Your goal: Look for the line that has "Derived from a" in the material below; please repeat it and every line after it, exactly, up to and including the line that has "for later analysis", and nothing else.

>>

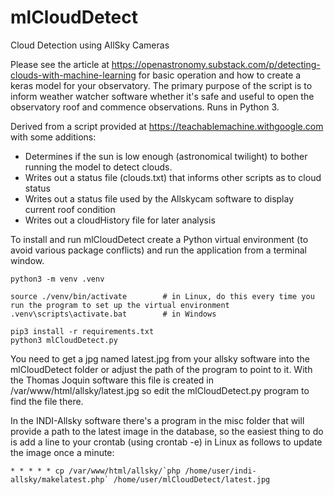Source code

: # mlCloudDetect
Cloud Detection using AllSky Cameras

Please see the article at https://openastronomy.substack.com/p/detecting-clouds-with-machine-learning for basic operation and how to create a keras model for your observatory. The primary purpose of the script is to inform weather watcher software whether it's safe and useful to open the observatory roof and commence observations. Runs in Python 3.

Derived from a script provided at https://teachablemachine.withgoogle.com with some additions:
* Determines if the sun is low enough (astronomical twilight) to bother running the model to detect clouds.
* Writes out a status file (clouds.txt) that informs other scripts as to cloud status
* Writes out a status file used by the Allskycam software to display current roof condition
* Writes out a cloudHistory file for later analysis

To install and run mlCloudDetect create a Python virtual environment (to avoid various package conflicts) and run the application from a terminal window.

    python3 -m venv .venv

    source ./venv/bin/activate        # in Linux, do this every time you run the program to set up the virtual environment
    .venv\scripts\activate.bat        # in Windows

    pip3 install -r requirements.txt
    python3 mlCloudDetect.py

You need to get a jpg named latest.jpg from your allsky software into the mlCloudDetect folder or adjust the path of the program to point to it. With the Thomas Joquin software this file is created in /var/www/html/allsky/latest.jpg so edit the mlCloudDetect.py program to find the file there.

In the INDI-Allsky software there's a program in the misc folder that will provide a path to the latest image in the database, so the easiest thing to do is add a line to your crontab (using crontab -e) in Linux as follows to update the image once a minute:

    * * * * * cp /var/www/html/allsky/`php /home/user/indi-allsky/makelatest.php` /home/user/mlCloudDetect/latest.jpg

<<

Your solution:
Derived from a script provided at https://teachablemachine.withgoogle.com with some additions:
* Determines if the sun is low enough (astronomical twilight) to bother running the model to detect clouds.
* Writes out a status file (clouds.txt) that informs other scripts as to cloud status
* Writes out a status file used by the Allskycam software to display current roof condition
* Writes out a cloudHistory file for later analysis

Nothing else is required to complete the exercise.